The Genre That Dare Not Speak Its Name – Review: Capital
18 Saturday Mar 2017
Satire is the genre that dare not speak its name in British publishing right now, but it could hardly be more needed than it is today. The only problem is that real life seems to be more satirical than anything we can make up. Enter John Lanchester, who in his quiet, unassuming way, is writing fiction and non-fiction that spears the bad guys so cleverly that I wonder if they know they’ve been speared.
I’ve just been re-reading Capital – still his latest novel, although I’m amazed to find it’s five years since it first appeared – and it still holds up.
We focus in on a street in London, at the point when the economy is about to go belly-up, when the tensions are starting to show, when Londoners can’t quite believe how much their houses are now worth and when strange, vaguely threatening postcards are starting to drop through their letterboxes.
It’s a very readable read. The amusement is cleverly gentle rather than vicious, like ‘Private Eye’ or ‘The Thick of It’. The plot gradually envelops you as bankers grow nervous about their “essential” Christmas bonuses and illegal immigrants patrol the streets as parking attendants.
A panorama of London life see through one street
What’s so effective is that characters change and grow for the reader. You might start off disliking one character, only for him to reveal his human side as the story unfolds. There’s no rush to judgement. He has a very Dickensian way of creating engaging characters, full of energy and contradiction.
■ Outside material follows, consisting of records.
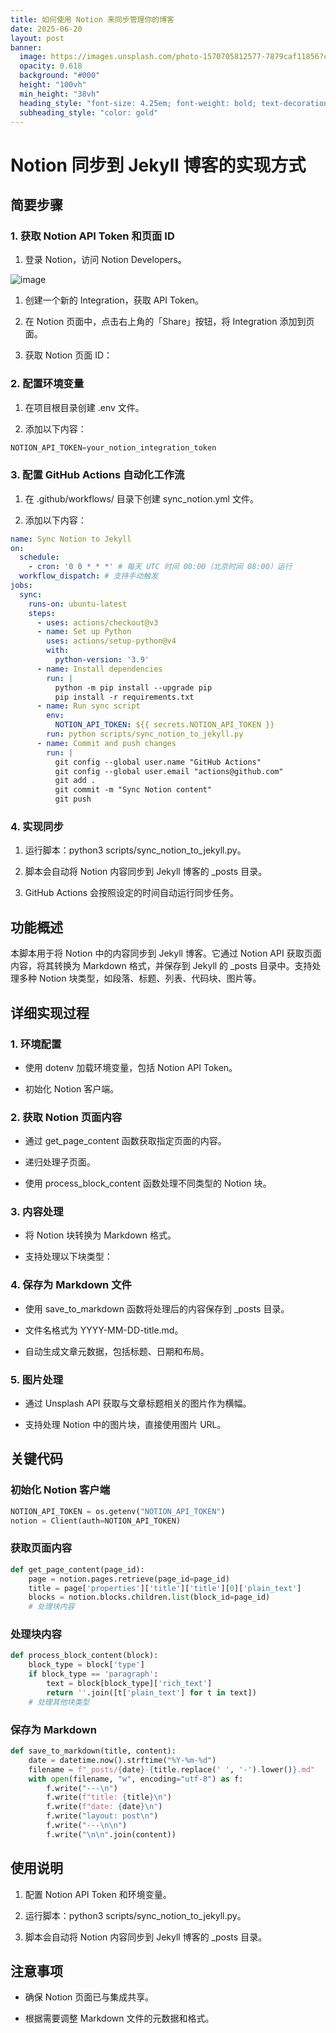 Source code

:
```yaml
---
title: 如何使用 Notion 来同步管理你的博客
date: 2025-06-20
layout: post
banner:
  image: https://images.unsplash.com/photo-1570705812577-7879caf11856?crop=entropy&cs=tinysrgb&fit=max&fm=jpg&ixid=M3w2OTIwMzJ8MHwxfHJhbmRvbXx8fHx8fHx8fDE3NTA0NTgwMDl8&ixlib=rb-4.1.0&q=80&w=1080
  opacity: 0.618
  background: "#000"
  height: "100vh"
  min_height: "38vh"
  heading_style: "font-size: 4.25em; font-weight: bold; text-decoration: underline"
  subheading_style: "color: gold"
---
```


# Notion 同步到 Jekyll 博客的实现方式

## 简要步骤

### 1. 获取 Notion API Token 和页面 ID

1. 登录 Notion，访问 Notion Developers。

![image](https://prod-files-secure.s3.us-west-2.amazonaws.com/a7a0cc5a-89b9-4cda-8686-1fba0ca52f40/d19c1afe-dea5-4312-9333-786b0ba83054/image.png?X-Amz-Algorithm=AWS4-HMAC-SHA256&X-Amz-Content-Sha256=UNSIGNED-PAYLOAD&X-Amz-Credential=ASIAZI2LB466SVUBVUEC%2F20250620%2Fus-west-2%2Fs3%2Faws4_request&X-Amz-Date=20250620T222009Z&X-Amz-Expires=3600&X-Amz-Security-Token=IQoJb3JpZ2luX2VjENr%2F%2F%2F%2F%2F%2F%2F%2F%2F%2FwEaCXVzLXdlc3QtMiJGMEQCIBb6TEJsTxwzi08w1ZFh4EpnNmW%2FubuWVPWduIToUZOqAiA06rGw2LLNGxmMhceLbmr8RnBAL9B%2FoZjpPjW6QfeTCyqIBAjC%2F%2F%2F%2F%2F%2F%2F%2F%2F%2F8BEAAaDDYzNzQyMzE4MzgwNSIMP0cZhd7egB7po3gkKtwDIjSJr526I5VGcs%2FOCab7XVLF4lK57%2F1dJBZMjkhI4jeQuF7S%2BL9We%2BSX8CWSvou%2FBFlLF3ZabaU6DveoUzCC43HvkjeFevjsf%2Bf3OCNgMgKvFv6VITiE73ix3%2Bfsiwbeglnt6QakQ41CH5Vdl%2BlFweZegEwfGwExgYjAYtoBflUls7gCxkzWNj3e5Sf4G%2FxmQASugQHbXlU5yW9JAlUqDS7mo8ix91PYbNzN1TANNbmgpFfxdHZFS8wfkjnl0RefAIo8JofR1cefXboiA%2FPYHUb9liLm%2FJr8wW2kIgvRRChtd2g3LihJM%2BihLG7nvFN5MY8jC3SEgeRipx1%2FU%2FjkZ7a0kOOWTMP0SDFxX8M2569RYm2jWDPMatQhalxCRISjBQYAtWK49UD0ZD9qKt5IeLYS9BHiy905lsqs4rJDlD4twXVAeNz%2FC75nf83m5JtwsyFzSOIuTIZ7zecERU4i5%2B9%2Bvwbiz1VoTVxQmjdvvFgYoiyAazdlwm9kFGBgZvdvp4fNUWoX3%2B4ZjCFzL02Tb5YAS2A6tqDqScZ%2BEnZVSOnOFgB7nvU%2FryJZwKSZ%2B%2B4ygzxlGP%2FjckccOhqFeMsP0Pgeg2gwYUZgY5VwICZTlVtWRO8WSAo1ZmoVAuEwv7LWwgY6pgHUeMmjou%2B4%2FyqURBojRLwJBMMPb23xXmeOA3zeHWoTNFpNTp9SxeJaRdrOz8qFvmLPzeO2zYQMUKw6JJfaSx2C7Xn0rkn2yiLVjlQf%2F3GEge1izGfD6AFRiFmC%2B%2FZU7Z9MC1Z%2BvHFdI891LKKRfseG4qWWe0Jgdcs6cj5D5MGzcWxaGjK1hkgMOef3V94aSQjMqMHnepF3Tk8CPEaSikLUArrKy%2FWk&X-Amz-Signature=6cecf93ec9782912e878be2c395e6c3f63d00debc6d3d1595cb1abf43fc87b53&X-Amz-SignedHeaders=host&x-amz-checksum-mode=ENABLED&x-id=GetObject)

1. 创建一个新的 Integration，获取 API Token。

1. 在 Notion 页面中，点击右上角的「Share」按钮，将 Integration 添加到页面。

1. 获取 Notion 页面 ID：


### 2. 配置环境变量

1. 在项目根目录创建 .env 文件。

1. 添加以下内容：

```javascript
NOTION_API_TOKEN=your_notion_integration_token
```

### 3. 配置 GitHub Actions 自动化工作流

1. 在 .github/workflows/ 目录下创建 sync_notion.yml 文件。

1. 添加以下内容：

```yaml
name: Sync Notion to Jekyll
on:
  schedule:
    - cron: '0 0 * * *' # 每天 UTC 时间 00:00（北京时间 08:00）运行
  workflow_dispatch: # 支持手动触发
jobs:
  sync:
    runs-on: ubuntu-latest
    steps:
      - uses: actions/checkout@v3
      - name: Set up Python
        uses: actions/setup-python@v4
        with:
          python-version: '3.9'
      - name: Install dependencies
        run: |
          python -m pip install --upgrade pip
          pip install -r requirements.txt
      - name: Run sync script
        env:
          NOTION_API_TOKEN: ${{ secrets.NOTION_API_TOKEN }}
        run: python scripts/sync_notion_to_jekyll.py
      - name: Commit and push changes
        run: |
          git config --global user.name "GitHub Actions"
          git config --global user.email "actions@github.com"
          git add .
          git commit -m "Sync Notion content"
          git push
```

### 4. 实现同步

1. 运行脚本：python3 scripts/sync_notion_to_jekyll.py。

1. 脚本会自动将 Notion 内容同步到 Jekyll 博客的 _posts 目录。

1. GitHub Actions 会按照设定的时间自动运行同步任务。

## 功能概述

本脚本用于将 Notion 中的内容同步到 Jekyll 博客。它通过 Notion API 获取页面内容，将其转换为 Markdown 格式，并保存到 Jekyll 的 _posts 目录中。支持处理多种 Notion 块类型，如段落、标题、列表、代码块、图片等。

## 详细实现过程

### 1. 环境配置

- 使用 dotenv 加载环境变量，包括 Notion API Token。

- 初始化 Notion 客户端。

### 2. 获取 Notion 页面内容

- 通过 get_page_content 函数获取指定页面的内容。

- 递归处理子页面。

- 使用 process_block_content 函数处理不同类型的 Notion 块。

### 3. 内容处理

- 将 Notion 块转换为 Markdown 格式。

- 支持处理以下块类型：


### 4. 保存为 Markdown 文件

- 使用 save_to_markdown 函数将处理后的内容保存到 _posts 目录。

- 文件名格式为 YYYY-MM-DD-title.md。

- 自动生成文章元数据，包括标题、日期和布局。

### 5. 图片处理

- 通过 Unsplash API 获取与文章标题相关的图片作为横幅。

- 支持处理 Notion 中的图片块，直接使用图片 URL。

## 关键代码

### 初始化 Notion 客户端

```python
NOTION_API_TOKEN = os.getenv("NOTION_API_TOKEN")
notion = Client(auth=NOTION_API_TOKEN)
```

### 获取页面内容

```python
def get_page_content(page_id):
    page = notion.pages.retrieve(page_id=page_id)
    title = page['properties']['title']['title'][0]['plain_text']
    blocks = notion.blocks.children.list(block_id=page_id)
    # 处理块内容
```

### 处理块内容

```python
def process_block_content(block):
    block_type = block['type']
    if block_type == 'paragraph':
        text = block[block_type]['rich_text']
        return ''.join([t['plain_text'] for t in text])
    # 处理其他块类型
```

### 保存为 Markdown

```python
def save_to_markdown(title, content):
    date = datetime.now().strftime("%Y-%m-%d")
    filename = f"_posts/{date}-{title.replace(' ', '-').lower()}.md"
    with open(filename, "w", encoding="utf-8") as f:
        f.write("---\n")
        f.write(f"title: {title}\n")
        f.write(f"date: {date}\n")
        f.write("layout: post\n")
        f.write("---\n\n")
        f.write("\n\n".join(content))
```

## 使用说明

1. 配置 Notion API Token 和环境变量。

1. 运行脚本：python3 scripts/sync_notion_to_jekyll.py。

1. 脚本会自动将 Notion 内容同步到 Jekyll 博客的 _posts 目录。

## 注意事项

- 确保 Notion 页面已与集成共享。

- 根据需要调整 Markdown 文件的元数据和格式。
I also love the ambition – the panorama of London life as seen through this one fictional street.
John Lanchester seems to move easily between fiction and non-fiction in his work, and from long-form writing to articles, blogs and vlogs. I recommend, for example, his lovely, quietly funny video for the London Review of Books on trying out Amazon’s voice-controlled Echo for a friend. But I hope he doesn’t take too long to get back to writing more novels like this.